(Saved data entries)
· · ·

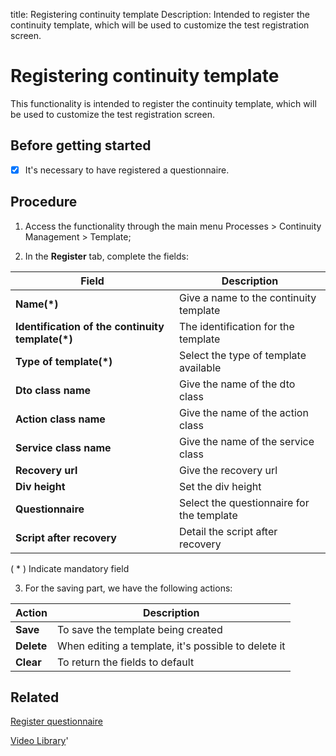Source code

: title: Registering continuity template
Description: Intended to register the continuity template, which will be used to customize the test registration screen.
# Registering continuity template

This functionality is intended to register the continuity template, which will be used to customize the test registration screen.

## Before getting started

- [x] It's necessary to have registered a questionnaire.

Procedure
-------------

1.  Access the functionality through the main menu Processes \> Continuity
    Management \> Template;

2.  In the **Register** tab, complete the fields:

|Field|Description|
|-----|-----------|
|**Name(\*)**|Give a name to the continuity template|
|**Identification of the continuity template(\*)**| The identification for the template|
|**Type of template(\*)**|Select the type of template available|
|**Dto class name**|Give the name of the dto class|
|**Action class name**|Give the name of the action class|
|**Service class name**|Give the name of the service class|
|**Recovery url**|Give the recovery url|
|**Div height**|Set the div height|
|**Questionnaire**|Select the questionnaire for the template|
|**Script after recovery**|Detail the script after recovery|

( * ) Indicate mandatory field

3.  For the saving part, we have the following actions:

|Action|Description|
|------|-----------|
|**Save**|To save the template being created|
|**Delete**|When editing a template, it's possible to delete it|
|**Clear**|To return the fields to default|

## Related

[Register questionnaire](/en-us/4biz-helium/platform-administration/questionnaires/questionaires-management/register-questionnaire.html)

<i class='fa fa-youtube-play  fa-2x' style='color:#97ce17;vertical-align: middle;'> </i> [Video Library](https://www.youtube.com/playlist?list=PLB5qK2uzf2RPwpIsGu97d5LVHeTNzpTMC)'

· · ·

Repeat the data above in full and exactly. Omit every image.

Written response:
Source code

: title: Registering continuity template
Description: Intended to register the continuity template, which will be used to customize the test registration screen.
# Registering continuity template

This functionality is intended to register the continuity template, which will be used to customize the test registration screen.

## Before getting started

- [x] It's necessary to have registered a questionnaire.

Procedure
-------------

1.  Access the functionality through the main menu Processes \> Continuity
    Management \> Template;

2.  In the **Register** tab, complete the fields:

|Field|Description|
|-----|-----------|
|**Name(\*)**|Give a name to the continuity template|
|**Identification of the continuity template(\*)**| The identification for the template|
|**Type of template(\*)**|Select the type of template available|
|**Dto class name**|Give the name of the dto class|
|**Action class name**|Give the name of the action class|
|**Service class name**|Give the name of the service class|
|**Recovery url**|Give the recovery url|
|**Div height**|Set the div height|
|**Questionnaire**|Select the questionnaire for the template|
|**Script after recovery**|Detail the script after recovery|

( * ) Indicate mandatory field

3.  For the saving part, we have the following actions:

|Action|Description|
|------|-----------|
|**Save**|To save the template being created|
|**Delete**|When editing a template, it's possible to delete it|
|**Clear**|To return the fields to default|

## Related

[Register questionnaire](/en-us/4biz-helium/platform-administration/questionnaires/questionaires-management/register-questionnaire.html)

<i class='fa fa-youtube-play  fa-2x' style='color:#97ce17;vertical-align: middle;'> </i> [Video Library](https://www.youtube.com/playlist?list=PLB5qK2uzf2RPwpIsGu97d5LVHeTNzpTMC)'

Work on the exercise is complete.